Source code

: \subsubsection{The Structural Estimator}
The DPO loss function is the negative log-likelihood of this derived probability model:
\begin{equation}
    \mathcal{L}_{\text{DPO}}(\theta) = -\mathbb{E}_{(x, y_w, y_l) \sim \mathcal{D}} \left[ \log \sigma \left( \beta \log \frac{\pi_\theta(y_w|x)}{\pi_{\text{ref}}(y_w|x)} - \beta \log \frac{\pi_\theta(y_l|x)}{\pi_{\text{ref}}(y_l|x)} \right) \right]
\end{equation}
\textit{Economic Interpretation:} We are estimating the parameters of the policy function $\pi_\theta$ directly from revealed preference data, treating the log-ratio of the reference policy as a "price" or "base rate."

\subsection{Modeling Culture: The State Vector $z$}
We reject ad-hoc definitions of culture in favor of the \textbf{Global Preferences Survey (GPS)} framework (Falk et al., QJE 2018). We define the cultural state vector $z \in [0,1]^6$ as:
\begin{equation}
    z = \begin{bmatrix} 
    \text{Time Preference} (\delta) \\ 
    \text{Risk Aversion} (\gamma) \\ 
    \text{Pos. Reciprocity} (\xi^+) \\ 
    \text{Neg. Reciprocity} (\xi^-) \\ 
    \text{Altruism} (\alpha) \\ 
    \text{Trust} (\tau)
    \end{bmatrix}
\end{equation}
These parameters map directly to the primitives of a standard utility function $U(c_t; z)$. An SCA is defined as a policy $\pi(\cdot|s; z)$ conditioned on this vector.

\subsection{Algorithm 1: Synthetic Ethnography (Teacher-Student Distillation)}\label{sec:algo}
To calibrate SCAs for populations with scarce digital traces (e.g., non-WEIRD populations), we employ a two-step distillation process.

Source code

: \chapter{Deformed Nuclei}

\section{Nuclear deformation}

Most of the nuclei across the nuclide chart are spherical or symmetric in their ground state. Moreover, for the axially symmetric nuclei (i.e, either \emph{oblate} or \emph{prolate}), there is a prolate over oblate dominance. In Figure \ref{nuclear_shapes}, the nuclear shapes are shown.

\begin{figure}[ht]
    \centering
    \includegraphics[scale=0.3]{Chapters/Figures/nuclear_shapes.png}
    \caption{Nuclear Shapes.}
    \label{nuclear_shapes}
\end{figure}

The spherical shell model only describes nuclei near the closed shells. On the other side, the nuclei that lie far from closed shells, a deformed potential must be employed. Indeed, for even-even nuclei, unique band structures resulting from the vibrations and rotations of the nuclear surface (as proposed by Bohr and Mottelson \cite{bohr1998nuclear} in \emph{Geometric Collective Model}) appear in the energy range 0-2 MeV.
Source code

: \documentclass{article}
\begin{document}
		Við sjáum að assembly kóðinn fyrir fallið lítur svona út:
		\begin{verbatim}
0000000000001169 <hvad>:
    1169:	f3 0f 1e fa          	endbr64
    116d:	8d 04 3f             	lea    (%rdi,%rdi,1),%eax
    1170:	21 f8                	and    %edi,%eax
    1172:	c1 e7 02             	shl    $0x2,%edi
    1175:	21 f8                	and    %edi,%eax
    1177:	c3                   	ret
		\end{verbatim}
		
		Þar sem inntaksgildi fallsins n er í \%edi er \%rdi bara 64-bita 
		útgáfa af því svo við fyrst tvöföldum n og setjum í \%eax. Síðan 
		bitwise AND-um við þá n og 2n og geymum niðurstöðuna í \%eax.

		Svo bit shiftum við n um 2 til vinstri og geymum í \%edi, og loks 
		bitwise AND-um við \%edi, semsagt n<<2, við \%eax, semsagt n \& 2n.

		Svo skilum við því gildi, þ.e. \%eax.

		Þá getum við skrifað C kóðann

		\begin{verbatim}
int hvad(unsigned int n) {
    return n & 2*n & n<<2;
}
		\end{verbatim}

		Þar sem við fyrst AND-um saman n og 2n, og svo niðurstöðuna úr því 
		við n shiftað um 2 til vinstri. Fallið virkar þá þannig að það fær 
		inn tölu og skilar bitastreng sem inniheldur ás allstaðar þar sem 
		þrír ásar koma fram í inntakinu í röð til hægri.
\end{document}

——

> [Exercise objective] Could you reproduce, exactly, every line above from the line with "The DPO loss" to the line with "We reject ad-hoc", and no other line? Both ends count.

> [Answer area]
The DPO loss function is the negative log-likelihood of this derived probability model:
\begin{equation}
    \mathcal{L}_{\text{DPO}}(\theta) = -\mathbb{E}_{(x, y_w, y_l) \sim \mathcal{D}} \left[ \log \sigma \left( \beta \log \frac{\pi_\theta(y_w|x)}{\pi_{\text{ref}}(y_w|x)} - \beta \log \frac{\pi_\theta(y_l|x)}{\pi_{\text{ref}}(y_l|x)} \right) \right]
\end{equation}
\textit{Economic Interpretation:} We are estimating the parameters of the policy function $\pi_\theta$ directly from revealed preference data, treating the log-ratio of the reference policy as a "price" or "base rate."

\subsection{Modeling Culture: The State Vector $z$}
We reject ad-hoc definitions of culture in favor of the \textbf{Global Preferences Survey (GPS)} framework (Falk et al., QJE 2018). We define the cultural state vector $z \in [0,1]^6$ as:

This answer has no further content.